シンガポール政府が認定している海外の教育機関の学生インターンシップ受け入れ時や同一グループ企業内で研修の一環として海外からの研修生を当地で受け入れる際に利用されています。企業から研修生を派遣する場合は、研修生の月額固定給与は3,000Sドル以上である必要があります。あくまで、研修期間に限定されたパスであることを、理解しておく必要があります。
Work Holiday Pass(under Work Holiday Programme)
Work Holiday Pass(under Work Holiday Programme)は、ワーキングホリデー協定を結んだ特定の国の若者を対象とした、短期の就労体験と観光を組み合わせたプログラムです。
日本も対象国のひとつで、主に18歳から25歳までの若者が申請できます。国際的な文化交流を促進し、各国の若者にシンガポールでの生活や文化を体験してもらう機会を提供することが目的です。有効期間は最長6か月で、その間、短期的な就労が許可されます。
Personalised Employment Pass(PEP)
Personalised Employment Pass(PEP)は、月額固定給与が22,500Sドル以上の高所得の専門職人材を対象とした、シンガポール就労ビザです。
一般的なEPとは異なり、個人にビザが紐づくため、特定の雇用主に縛られず、転職をする際にも新たにビザを申請する必要がない点が特徴です。
基本的に3年間有効で、更新はできません。
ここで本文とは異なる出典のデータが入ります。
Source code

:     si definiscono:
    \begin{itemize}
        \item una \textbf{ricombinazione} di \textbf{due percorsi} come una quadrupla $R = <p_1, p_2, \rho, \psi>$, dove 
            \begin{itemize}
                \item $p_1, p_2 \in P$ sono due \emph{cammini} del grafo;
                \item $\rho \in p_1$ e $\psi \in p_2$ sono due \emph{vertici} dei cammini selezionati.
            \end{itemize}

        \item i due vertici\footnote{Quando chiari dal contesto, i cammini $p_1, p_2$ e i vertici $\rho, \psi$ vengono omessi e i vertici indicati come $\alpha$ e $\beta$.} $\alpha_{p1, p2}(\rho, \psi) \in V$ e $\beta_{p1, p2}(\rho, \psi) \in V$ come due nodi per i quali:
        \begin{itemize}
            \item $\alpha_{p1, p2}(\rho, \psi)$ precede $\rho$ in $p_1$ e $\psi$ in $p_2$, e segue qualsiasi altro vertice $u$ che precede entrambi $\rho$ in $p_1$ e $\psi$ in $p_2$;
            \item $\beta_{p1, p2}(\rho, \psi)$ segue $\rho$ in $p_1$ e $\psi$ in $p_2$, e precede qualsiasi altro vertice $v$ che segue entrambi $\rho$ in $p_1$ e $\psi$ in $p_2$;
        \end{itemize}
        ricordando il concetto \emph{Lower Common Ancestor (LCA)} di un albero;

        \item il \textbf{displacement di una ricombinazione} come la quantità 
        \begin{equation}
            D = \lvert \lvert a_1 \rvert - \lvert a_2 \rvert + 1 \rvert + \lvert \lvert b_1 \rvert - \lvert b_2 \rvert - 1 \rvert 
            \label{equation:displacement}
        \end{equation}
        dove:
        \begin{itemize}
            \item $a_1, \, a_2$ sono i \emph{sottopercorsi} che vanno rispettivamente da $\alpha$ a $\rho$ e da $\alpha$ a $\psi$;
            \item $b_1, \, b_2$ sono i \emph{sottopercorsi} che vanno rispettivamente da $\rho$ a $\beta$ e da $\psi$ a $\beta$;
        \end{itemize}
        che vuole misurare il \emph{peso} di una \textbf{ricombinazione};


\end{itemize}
また、ビザの有効期間中、6か月を超えて無職の状態でいることは許可されず、自身で事業を立ち上げることもできない点に注意が必要です。
Entre Pass
Entre Passは、シンガポールでベンチャービジネスを立ち上げることを目指す、外国人起業家のための就労ビザです。
Entre Passの取得条件は個人の給与額ではなく、これから立ち上げる事業の革新性や経済への貢献度が重視されます。
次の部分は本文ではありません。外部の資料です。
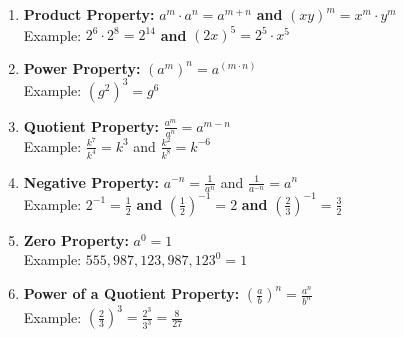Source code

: \documentclass[12pt]{article}
\begin{document}
\begin{enumerate}
\setlength\itemsep{1cm}

	\item \textbf{Product Property:} $a^m \cdot a^n= a^{m+n}$\hspace{1cm} \textbf{and} \hspace{1cm} $(xy)^m=x^m \cdot y^m$ \\
	
		\hspace{.6in} Example: $2^6 \cdot 2^8=2^{14}$\hspace{1cm}   \textbf{ and}  \hspace{1cm}  $(2x)^{5}=2^5 \cdot x^5$\\ 
	
	\item \textbf{Power Property:} $\left(a^m \right)^n = a^{(m \cdot n)}$\\
	
		\hspace{.6in} Example: $\left(g^2\right)^3=g^6$\\ 
	
	\item \textbf{Quotient Property:} $\frac{a^m}{a^n}=a^{m-n}$\\
	
		\hspace{.6in} Example: $\frac{k^7}{k^4} = k^3$ and $\frac{k^2}{k^8}=k^{-6}$\\ 
	
	\item \textbf{Negative Property:} $a^{-n}=\frac{1}{a^n}$ and $\frac{1}{a^{-n}}=a^{n}$ \\
	
		\hspace{.6in} Example: $2^{-1}=\frac{1}{2}$\hspace{1cm} \textbf{and} \hspace{1cm} $\left(\frac{1}{2}\right)^{-1}=2$ \hspace{1cm} \textbf{and} \hspace{1cm} $\left(\frac{2}{3}\right)^{-1}=\frac{3}{2}$\\ 
	
	\item \textbf{Zero Property:} $a^0=1$\\
		
		\hspace{.6in} Example: $555,987,123,987,123^0=1$\\ 
	
	\item \textbf{Power of a Quotient Property:} $\left(\frac{a}{b}\right)^n=\frac{a^n}{b^n}$\\
	
		\hspace{.6in} Example: $\left(\frac{2}{3}\right)^3=\frac{2^3}{3^3}=\frac{8}{27}$ \\

\end{enumerate}
\end{document}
例えば、政府系ベンチャーキャピタルなどから一定額投資を受けていること、政府認定のインキュベーターなどから支援を受けていること、事業に関連する知的財産(特許など)を保有していることです。あるいは豊富な起業実績があることなどが挙げられ、具体的な事業性の証明が求められます。
Tech.Pass
Tech.Passは、IT業界で実績を持つリーダーや創業者、技術専門家を誘致するための就労ビザです。シンガポールの経済開発庁(EDB)が主導しており、2021年の1月に新たに導入されました。
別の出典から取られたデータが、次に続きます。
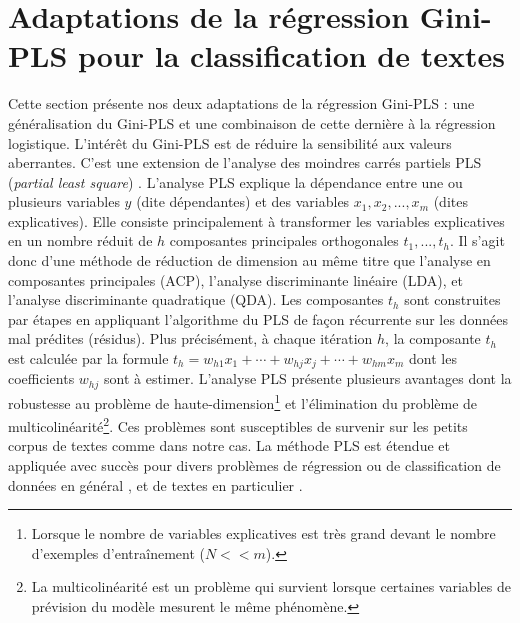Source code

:\section{Adaptations de la régression Gini-PLS pour la classification de textes}
\label{sec:sensresultat:pls}
Cette section présente nos deux adaptations de la régression Gini-PLS \citep{mussard2018ginipls} : une généralisation du Gini-PLS et une combinaison de cette dernière à la régression logistique. L'intérêt du Gini-PLS est de réduire la sensibilité aux valeurs aberrantes. C'est une extension de l'analyse des moindres carrés partiels PLS (\textit{partial least square}) \citep{wold1966pls}. L'analyse PLS explique la dépendance entre une ou plusieurs variables $y$ (dite dépendantes) et des variables $x_1,x_2,...,x_m$ (dites explicatives). Elle consiste principalement à transformer les variables explicatives en un nombre réduit de $h$ composantes principales orthogonales $t_1, ..., t_h$. Il s'agit donc d'une méthode de réduction de dimension au même titre que l'analyse en composantes principales (ACP), l'analyse discriminante linéaire (LDA), et l'analyse discriminante quadratique (QDA). Les composantes $t_h$ sont construites par étapes en appliquant l'algorithme du PLS de façon récurrente sur les données mal prédites (résidus). Plus précisément, à chaque itération $h$, la composante $t_h$ est calculée par la formule $t_h = w_{h1} x_1 + \cdots + w_{hj} x_j + \cdots + w_{hm} x_m$ dont les coefficients $w_{hj}$ sont à estimer. L'analyse PLS présente plusieurs avantages \citep{lacroux2011avantagesPLS} dont la robustesse au problème de haute-dimension\footnote{Lorsque le nombre de variables explicatives est très grand devant le nombre d'exemples d'entraînement ($N << m$).} et l'élimination du problème de multicolinéarité\footnote{La multicolinéarité est un problème qui survient lorsque certaines variables de prévision du modèle mesurent le même phénomène.}\citep{kroll2013impactOfMulticollinearity-PLS}. Ces problèmes sont susceptibles de survenir sur les petits corpus de textes comme dans notre cas.  La méthode PLS est étendue et appliquée avec succès pour divers problèmes de régression \citep{lacroux2011avantagesPLS}
 ou de classification de données en général \citep{liu2007pls4classif,durif2017sparsePLSandLogit, bazzoli2018classificationwithLS-PLS}, et de textes en particulier \citep{zeng2007textclassPLS}.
Tech.Passの保持者は起業や複数企業での就労や役員就任、投資、大学での講義、コンサルティングなど、広範囲での活動が許可されます。
申請条件は、直近の月額固定給が22,500Sドル以上であること、かつ以下のいずれかに該当する組織で通算5年以上幹部リーダー職としての経験を有していることが求められます。
- 評価額が5億米ドル以上または3,000万米ドル以上の資金調達実績のあるテック企業
- 運用資産が5億米ドル以上のテック系ベンチャーキャピタル
Overseas Networks & Expertise Pass(通称ONE Pass)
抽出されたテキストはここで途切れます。